Kapak konumuzla ilgili Namık Kemal Üniversitesi İktisadî ve İdarî Bilimler Fakültesi’nden Yrd. Doç. Dr. Veli Sırım ile konuştuk. Kendisi, bizim için Bediüzzaman’ın ifadelerinde geçen zarûret ve san’at kavramlarını ele aldı. Çok faydalandığımız bu röportajın sizler için de istifadeli olacağını ümid ediyoruz.
Bediüzzaman Hazretlerinin meşhur bir ifadesi var, “Bizim düşmanımız cehâlet, zarûret, ihtilâftır. Bu üç düşmana karşı; san’at, marifet, ittifak silâhıyla cihâd edeceğiz.” Burada geçen zarûret kavramını nasıl anlamalıyız?

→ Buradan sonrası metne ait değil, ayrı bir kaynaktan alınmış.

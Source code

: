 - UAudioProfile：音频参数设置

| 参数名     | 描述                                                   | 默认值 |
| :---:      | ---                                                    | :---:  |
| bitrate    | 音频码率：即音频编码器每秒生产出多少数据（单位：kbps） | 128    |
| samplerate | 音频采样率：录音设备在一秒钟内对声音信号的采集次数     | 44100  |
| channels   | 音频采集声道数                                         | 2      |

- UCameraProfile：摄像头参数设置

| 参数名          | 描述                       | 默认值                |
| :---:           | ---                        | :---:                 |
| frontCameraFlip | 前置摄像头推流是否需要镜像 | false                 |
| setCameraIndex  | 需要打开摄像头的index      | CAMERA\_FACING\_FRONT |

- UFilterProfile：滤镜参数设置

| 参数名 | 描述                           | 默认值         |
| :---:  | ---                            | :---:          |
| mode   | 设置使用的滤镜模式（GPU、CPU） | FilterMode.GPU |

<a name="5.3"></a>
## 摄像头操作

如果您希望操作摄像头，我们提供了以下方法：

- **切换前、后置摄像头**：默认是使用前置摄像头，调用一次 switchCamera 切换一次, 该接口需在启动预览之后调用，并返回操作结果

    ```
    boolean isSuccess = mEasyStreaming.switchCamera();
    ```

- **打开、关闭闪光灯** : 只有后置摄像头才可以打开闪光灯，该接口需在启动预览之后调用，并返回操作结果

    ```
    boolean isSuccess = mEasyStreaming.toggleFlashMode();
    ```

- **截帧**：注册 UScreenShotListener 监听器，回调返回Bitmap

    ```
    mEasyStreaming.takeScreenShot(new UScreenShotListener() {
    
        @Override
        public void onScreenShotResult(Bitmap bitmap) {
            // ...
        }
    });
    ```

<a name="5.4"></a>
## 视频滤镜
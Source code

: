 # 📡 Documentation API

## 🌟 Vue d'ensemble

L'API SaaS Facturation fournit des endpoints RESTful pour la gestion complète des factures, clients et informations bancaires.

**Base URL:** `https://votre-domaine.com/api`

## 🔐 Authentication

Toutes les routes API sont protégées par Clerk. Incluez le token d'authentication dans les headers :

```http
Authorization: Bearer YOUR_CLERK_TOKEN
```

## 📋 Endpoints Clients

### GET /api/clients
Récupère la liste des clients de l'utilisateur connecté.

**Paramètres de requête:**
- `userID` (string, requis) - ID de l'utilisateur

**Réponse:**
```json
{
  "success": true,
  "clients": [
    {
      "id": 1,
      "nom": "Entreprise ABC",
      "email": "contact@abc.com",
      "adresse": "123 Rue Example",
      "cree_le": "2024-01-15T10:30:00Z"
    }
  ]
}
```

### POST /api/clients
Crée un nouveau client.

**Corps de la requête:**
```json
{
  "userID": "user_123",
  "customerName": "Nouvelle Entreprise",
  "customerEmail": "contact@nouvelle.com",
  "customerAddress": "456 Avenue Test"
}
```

Öncelikle kavramları yerine iyi oturtmak lazım. Zarûretin birden fazla anlamı var. Fıkhî anlamı farklı, günlük hayatta kullandığımız anlamı farklı. Üstadın bu cümlede ifade ettiği, bize düşman olarak gördüğü zarûret kavramını ele alacak olursak; Üstadın bu kelimeyi hangi anlamda kullandığını anlamak için, hangi dönemde ve hangi şartlarda kullandığını iyi bilmek gerekiyor. Öncelikle bu kavramları Üstad Hazretlerinin kullandığı dönem 1908–1909 yılları. Yani 20. asrın henüz başları, Osmanlı Devleti’nin son yılları. O zamana hâkim bazı görüşler var; bunlar hem Osmanlı’nın iç dinamiklerinden kaynaklanıyor, hem de sanayileşmiş, gelişmiş, ekonomik, askerî, siyasî açıdan güçlü olan Batı’dan kaynaklanıyor. Batı, gücünü daha da arttırabilme adına Osmanlı aleyhinde birtakım planlar yapıyor. Buna karşılık içeride de, Batı’ya karşı geri kalmışlıktan kaynaklanan bir eziklik ve güçsüzlük duygusu var. Osmanlı, Batı karşısında ciddi anlamda ekonomik olarak zayıflamış ve geri kalmış, kalkınmasını gerçekleştirememiş. Ekonomik güçsüzlük, askerî anlamda da bir güçsüzlüğe sebep oluyor. O da siyasî anlamda bir güçsüzlüğü ortaya çıkarıyor. Osmanlı’nın temel yapısı merkezî otoritenin hâkimiyetine ve güçlülüğüne dayalı. Bu özelliğini yitirdiği anda ekonomisi de, askerî ve siyasî gücü de zayıflamaya başlıyor. İşte Üstad’ın bu cümleleri kullandığı dönem böyle bir dönem. Düşmanı belirlemek adına ortaya konmuş bir tesbit var burada. Bunu belirlemek için Osmanlı’nın durumunu da çok iyi tesbit etmeniz, gözlemlemeniz gerekiyor. Üstadın, Eski Said olarak değerlendirildiği dönemde Van’dan Osmanlı’nın başkenti olan İstanbul’a gelmesi ve İstanbul’da belli kişilerle görüşmesi, birtakım sıkıntılarla karşılaşması önemli bir geçiş süreci. Bu süreçte Osmanlı’nın durumunu, İstanbul’un vaziyetini, padişahtan, yönetim bürokrasisinden askerî bürokrasiye, aydınlar kesimine, basına, medyaya ve kamuoyuna kadar çok güzel tanıma imkânı buluyor. Dolayısıyla Üstad bu cümleleri söylerken en merkezden, Osmanlıyla alakalı bütün problemlere bizzat şahit olarak bir tesbitte bulunuyor.